Here we have screened the CD‐immunogenic potential of a diverse panel of A. tauschii accessions by deep sequencing of the N‐terminal region of alpha‐gliadin transcripts, which contains the repetitive domain with CD epitopes as described by Salentijn et al. (2013). Using the frequency of reads as a proxy for the level of gene expression, we estimated the occurrence of CD epitopes and the relative toxicity of A. tauschii accessions for CD patients. We also determined the occurrence of specific variants, including the 33‐mer, and whether safe gene variants exist. These results were related to the geographical region and genetic cluster to which the accessions belonged to determine the relative CD immunogenicity of subgroups of A. tauschii accessions and their potential for breeding safer wheat cultivars.
RESULTS
454 RNA‐amplicon sequencing
Sequencing of amplified transcript fragments, representing variants of the first variable domain of alpha‐gliadin that were expressed in the wheat grain endosperm, was performed from the 3′‐end, directly entering the first repetitive domain, instead of the 5′‐end (i.e. entering the signal peptide first) as done in Salentijn et al. (2013) in tetraploid durum wheat. This resulted, at similar sequence depth, in double the number of usable reads for corresponding samples than obtained by Salentijn et al. (2013), with qualitatively similar cDNA sequences (Table S1 in the online Supporting Information).

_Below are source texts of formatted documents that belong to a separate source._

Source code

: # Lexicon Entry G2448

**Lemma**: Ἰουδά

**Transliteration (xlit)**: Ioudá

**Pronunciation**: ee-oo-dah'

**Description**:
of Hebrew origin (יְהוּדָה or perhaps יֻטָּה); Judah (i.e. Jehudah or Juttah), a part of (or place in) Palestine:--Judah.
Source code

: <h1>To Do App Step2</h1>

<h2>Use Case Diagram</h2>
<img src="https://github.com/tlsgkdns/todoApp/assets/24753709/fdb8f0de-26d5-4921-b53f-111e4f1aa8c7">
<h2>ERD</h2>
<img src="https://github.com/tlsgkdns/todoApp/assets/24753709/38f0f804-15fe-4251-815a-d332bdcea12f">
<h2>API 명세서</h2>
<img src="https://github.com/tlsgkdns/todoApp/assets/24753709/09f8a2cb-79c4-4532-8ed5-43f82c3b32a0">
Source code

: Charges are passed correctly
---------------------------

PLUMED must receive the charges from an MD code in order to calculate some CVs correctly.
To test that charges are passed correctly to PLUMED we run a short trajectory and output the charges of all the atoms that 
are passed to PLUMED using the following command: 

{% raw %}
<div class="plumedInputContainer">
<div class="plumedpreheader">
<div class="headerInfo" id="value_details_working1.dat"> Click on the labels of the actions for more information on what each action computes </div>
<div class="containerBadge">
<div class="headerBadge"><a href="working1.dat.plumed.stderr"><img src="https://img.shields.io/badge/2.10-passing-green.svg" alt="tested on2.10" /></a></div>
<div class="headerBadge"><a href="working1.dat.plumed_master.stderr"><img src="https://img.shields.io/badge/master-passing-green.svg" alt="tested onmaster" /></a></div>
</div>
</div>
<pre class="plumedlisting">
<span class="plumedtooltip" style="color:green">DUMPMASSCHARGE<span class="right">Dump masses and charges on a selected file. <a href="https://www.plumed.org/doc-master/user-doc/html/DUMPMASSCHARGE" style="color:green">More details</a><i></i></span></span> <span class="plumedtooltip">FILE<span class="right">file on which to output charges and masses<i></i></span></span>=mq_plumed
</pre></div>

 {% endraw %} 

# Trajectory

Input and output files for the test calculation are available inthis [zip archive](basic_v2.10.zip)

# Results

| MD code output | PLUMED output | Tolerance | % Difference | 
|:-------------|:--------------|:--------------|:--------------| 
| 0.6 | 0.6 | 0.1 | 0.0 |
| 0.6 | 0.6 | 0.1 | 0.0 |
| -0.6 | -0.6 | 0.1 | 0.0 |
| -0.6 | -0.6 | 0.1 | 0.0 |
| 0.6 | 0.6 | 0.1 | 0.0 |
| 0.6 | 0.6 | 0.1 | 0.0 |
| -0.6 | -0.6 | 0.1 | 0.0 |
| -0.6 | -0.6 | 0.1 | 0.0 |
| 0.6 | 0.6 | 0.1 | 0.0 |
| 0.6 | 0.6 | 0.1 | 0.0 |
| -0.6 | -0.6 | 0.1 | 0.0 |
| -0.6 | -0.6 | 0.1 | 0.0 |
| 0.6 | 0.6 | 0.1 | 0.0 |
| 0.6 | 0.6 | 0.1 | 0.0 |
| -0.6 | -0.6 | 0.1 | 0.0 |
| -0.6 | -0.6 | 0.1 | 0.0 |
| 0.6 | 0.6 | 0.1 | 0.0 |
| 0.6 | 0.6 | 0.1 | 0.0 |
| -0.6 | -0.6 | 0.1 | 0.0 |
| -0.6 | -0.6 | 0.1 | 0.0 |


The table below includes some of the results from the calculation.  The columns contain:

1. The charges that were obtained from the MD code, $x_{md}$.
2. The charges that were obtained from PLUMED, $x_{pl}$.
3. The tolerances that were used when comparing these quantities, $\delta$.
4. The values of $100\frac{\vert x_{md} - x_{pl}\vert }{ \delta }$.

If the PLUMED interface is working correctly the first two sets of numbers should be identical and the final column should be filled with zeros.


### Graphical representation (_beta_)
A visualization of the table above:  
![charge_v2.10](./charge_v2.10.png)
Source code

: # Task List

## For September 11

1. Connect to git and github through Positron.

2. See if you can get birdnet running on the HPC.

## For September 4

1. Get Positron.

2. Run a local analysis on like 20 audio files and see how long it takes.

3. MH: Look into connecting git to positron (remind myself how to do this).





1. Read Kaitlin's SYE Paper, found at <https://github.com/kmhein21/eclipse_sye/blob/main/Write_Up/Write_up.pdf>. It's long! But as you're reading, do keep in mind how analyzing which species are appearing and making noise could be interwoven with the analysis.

Diversity of unique alpha‐gliadin peptide variants
The reads were organised into ‘unique sequence clusters’ containing the cDNA sequences that were 100% similar and with a sequence depth of >20 reads. By translating the nucleotide sequences of these unique sequence clusters, ‘unique peptide variants’ (UPVs) were deduced (Table S2). Most of these peptide variants were represented by several different unique nucleotide sequences, so they may originate from different genes. As our analysis focused on the peptide variants and their characteristics, our results may therefore underestimate the number of different genes present in the genome and being expressed. Moreover, alpha‐gliadin genes that have an identical coding sequence may have different promoter regions, as found by Noma et al. (2016) who cloned all alpha‐gliadin genes from the hexaploid cultivar CS.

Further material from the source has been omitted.